Mixing writing and python

Author

Denis Schluppeck

Session date:

2023-01-04

Background

Here is an example of a document that produces a plot from some data that’s stored separately.

The data in Figure 1 shows the daily interactions with the moodle page for my second year lab classes.

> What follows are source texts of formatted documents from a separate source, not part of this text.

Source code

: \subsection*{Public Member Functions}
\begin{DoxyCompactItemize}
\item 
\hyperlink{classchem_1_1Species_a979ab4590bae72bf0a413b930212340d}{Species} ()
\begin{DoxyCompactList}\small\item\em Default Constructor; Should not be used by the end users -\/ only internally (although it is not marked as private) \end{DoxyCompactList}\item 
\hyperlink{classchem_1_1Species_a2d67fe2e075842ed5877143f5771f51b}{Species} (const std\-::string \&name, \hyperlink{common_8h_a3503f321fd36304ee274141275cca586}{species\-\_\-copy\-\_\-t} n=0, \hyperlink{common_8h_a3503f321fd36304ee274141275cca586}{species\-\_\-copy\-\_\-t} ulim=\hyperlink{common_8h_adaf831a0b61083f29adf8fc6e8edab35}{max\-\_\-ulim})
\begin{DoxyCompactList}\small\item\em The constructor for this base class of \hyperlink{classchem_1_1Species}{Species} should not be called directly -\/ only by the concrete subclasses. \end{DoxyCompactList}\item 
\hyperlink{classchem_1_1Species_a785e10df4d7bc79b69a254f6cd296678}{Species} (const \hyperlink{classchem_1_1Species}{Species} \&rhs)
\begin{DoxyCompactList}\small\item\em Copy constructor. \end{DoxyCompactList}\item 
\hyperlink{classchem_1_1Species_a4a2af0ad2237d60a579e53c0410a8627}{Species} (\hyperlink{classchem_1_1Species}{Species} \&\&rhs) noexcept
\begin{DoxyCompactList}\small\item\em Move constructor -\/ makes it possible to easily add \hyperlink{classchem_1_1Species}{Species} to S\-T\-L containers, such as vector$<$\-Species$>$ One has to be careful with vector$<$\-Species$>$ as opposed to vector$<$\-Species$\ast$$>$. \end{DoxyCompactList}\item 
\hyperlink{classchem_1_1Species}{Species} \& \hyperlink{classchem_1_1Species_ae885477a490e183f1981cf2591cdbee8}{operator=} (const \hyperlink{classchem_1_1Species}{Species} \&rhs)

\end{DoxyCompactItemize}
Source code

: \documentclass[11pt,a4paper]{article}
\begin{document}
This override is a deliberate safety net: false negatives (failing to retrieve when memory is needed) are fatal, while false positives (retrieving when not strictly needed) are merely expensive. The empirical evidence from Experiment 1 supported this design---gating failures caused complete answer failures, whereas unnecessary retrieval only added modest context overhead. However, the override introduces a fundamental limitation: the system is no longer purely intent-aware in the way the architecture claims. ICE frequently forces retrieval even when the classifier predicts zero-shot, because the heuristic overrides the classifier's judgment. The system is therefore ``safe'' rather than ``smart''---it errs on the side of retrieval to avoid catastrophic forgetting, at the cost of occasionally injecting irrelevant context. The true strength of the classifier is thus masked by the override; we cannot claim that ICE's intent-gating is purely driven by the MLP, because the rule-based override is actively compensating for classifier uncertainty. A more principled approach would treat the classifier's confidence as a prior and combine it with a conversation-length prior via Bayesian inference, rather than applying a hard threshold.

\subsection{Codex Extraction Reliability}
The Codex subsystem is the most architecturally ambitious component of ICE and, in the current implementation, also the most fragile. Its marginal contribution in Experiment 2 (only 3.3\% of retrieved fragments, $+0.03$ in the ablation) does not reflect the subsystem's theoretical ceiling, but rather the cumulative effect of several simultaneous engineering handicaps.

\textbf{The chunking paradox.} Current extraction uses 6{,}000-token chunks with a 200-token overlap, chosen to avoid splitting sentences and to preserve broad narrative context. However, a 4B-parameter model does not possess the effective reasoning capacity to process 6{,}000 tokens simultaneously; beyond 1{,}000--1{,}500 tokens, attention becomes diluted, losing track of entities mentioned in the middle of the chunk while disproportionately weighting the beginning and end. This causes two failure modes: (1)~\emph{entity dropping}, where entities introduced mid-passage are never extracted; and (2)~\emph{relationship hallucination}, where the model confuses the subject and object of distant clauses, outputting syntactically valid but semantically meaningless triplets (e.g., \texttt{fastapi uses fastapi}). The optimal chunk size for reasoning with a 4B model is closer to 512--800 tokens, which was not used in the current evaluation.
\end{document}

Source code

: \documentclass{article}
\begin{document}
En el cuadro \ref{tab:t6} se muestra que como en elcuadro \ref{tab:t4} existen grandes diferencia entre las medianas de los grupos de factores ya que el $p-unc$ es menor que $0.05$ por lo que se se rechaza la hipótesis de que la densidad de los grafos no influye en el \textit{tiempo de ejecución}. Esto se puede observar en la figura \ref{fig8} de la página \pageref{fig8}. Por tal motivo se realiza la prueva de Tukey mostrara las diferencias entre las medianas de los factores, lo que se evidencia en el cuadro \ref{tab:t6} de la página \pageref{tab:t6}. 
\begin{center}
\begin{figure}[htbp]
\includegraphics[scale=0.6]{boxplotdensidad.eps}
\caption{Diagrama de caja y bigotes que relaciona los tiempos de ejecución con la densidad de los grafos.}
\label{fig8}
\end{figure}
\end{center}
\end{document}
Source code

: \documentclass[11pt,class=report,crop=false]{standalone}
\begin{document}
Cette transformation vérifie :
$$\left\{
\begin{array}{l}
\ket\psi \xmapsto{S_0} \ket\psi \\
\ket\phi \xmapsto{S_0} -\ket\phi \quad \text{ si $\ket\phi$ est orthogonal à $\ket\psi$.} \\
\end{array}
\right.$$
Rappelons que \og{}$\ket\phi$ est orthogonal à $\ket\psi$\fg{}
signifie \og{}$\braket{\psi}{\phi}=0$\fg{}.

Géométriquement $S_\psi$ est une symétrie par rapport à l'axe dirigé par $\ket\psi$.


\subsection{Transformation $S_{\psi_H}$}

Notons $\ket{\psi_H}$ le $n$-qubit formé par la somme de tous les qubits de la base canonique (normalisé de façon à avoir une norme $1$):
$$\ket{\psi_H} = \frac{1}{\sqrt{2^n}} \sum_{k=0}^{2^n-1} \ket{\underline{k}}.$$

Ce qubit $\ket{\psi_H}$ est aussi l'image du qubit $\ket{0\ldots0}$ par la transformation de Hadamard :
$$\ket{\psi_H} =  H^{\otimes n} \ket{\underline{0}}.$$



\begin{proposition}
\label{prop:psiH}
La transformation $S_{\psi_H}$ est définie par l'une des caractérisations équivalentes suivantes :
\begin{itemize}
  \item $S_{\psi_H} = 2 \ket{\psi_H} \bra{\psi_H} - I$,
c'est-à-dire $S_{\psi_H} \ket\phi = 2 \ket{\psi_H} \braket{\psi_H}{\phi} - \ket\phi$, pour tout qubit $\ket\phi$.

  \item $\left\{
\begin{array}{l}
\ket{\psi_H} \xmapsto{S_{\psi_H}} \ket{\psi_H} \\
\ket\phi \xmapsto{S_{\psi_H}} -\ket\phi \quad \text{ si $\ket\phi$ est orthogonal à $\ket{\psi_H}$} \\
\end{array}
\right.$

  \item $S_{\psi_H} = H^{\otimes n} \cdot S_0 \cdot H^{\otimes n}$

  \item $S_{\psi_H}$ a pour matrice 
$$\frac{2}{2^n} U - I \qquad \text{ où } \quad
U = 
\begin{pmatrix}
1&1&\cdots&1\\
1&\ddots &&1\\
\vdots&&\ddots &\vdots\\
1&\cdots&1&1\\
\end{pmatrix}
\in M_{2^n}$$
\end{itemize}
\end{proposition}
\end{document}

Can you spot the two dominant patterns in the data?

an actual computed figure

Code
#! /usr/bin/env python3
#
# schluppeck, 2022-12-10

import numpy as np
import matplotlib as mpl
import matplotlib.pyplot as plt
import pandas as pd
from IPython.display import display, Markdown

# in terminal (but not here), we need
# mpl.use('tkagg')

file_name = "2017-mysteryTimeseries.csv"
rawdata = pd.read_csv(file_name)

data = rawdata.rename(
    columns={
        "theTime_day" : "date",  
        "n" : "interactions",
    }
)

# can inspect first few rows like this:
# data.head() 

data.plot() # pd dataframe has plot() method
plt.legend("")
plt.xlabel('Days on course')
plt.ylabel('Moodle interactions')
plt.show()
Figure 1: A line plot of some mystery data

or a table

A badly formatted table… rstats with various packages handles tabular data much more nicely!

Code
data.head()\
  .style
  date interactions
0 2016-06-13 2
1 2016-07-21 1
2 2016-09-01 2
3 2016-09-09 2
4 2016-09-13 1

or some “maths”

If you want to compute things for including in your text, so-called inline code, then you can make your code spit out markdown that’s been patched up. If you turn #| echo: true to false, then the code is hidden!

`python data.shape[0]`
Code
nrows =  data.shape[0]
ncols = data.shape[1]

nInteractions = data.max()[1]
dInteractions = data.max()[0]

display(
    Markdown(
    """
### Patched up markdown

The dataframe had {nrows} rows and {ncols} columns.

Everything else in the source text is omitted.